EXTRACTED INFORMATION:

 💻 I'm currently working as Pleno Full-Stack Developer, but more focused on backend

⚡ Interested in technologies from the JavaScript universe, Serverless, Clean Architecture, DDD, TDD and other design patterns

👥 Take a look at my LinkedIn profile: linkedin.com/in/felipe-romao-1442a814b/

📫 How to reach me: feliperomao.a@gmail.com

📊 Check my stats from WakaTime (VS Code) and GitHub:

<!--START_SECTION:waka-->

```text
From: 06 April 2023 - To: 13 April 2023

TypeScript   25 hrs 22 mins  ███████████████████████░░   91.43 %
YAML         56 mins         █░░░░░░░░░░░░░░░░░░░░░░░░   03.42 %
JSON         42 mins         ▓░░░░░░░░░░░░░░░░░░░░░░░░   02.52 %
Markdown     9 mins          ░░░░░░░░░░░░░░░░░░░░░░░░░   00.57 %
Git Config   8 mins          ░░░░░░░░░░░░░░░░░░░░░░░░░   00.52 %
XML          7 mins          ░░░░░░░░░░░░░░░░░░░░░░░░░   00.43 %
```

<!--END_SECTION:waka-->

EXERCISE REQUIREMENTS:
Type out again, exactly as written, the lines from the beginning of the material through the one containing "other design patterns".

REPLY:
 💻 I'm currently working as Pleno Full-Stack Developer, but more focused on backend

⚡ Interested in technologies from the JavaScript universe, Serverless, Clean Architecture, DDD, TDD and other design patterns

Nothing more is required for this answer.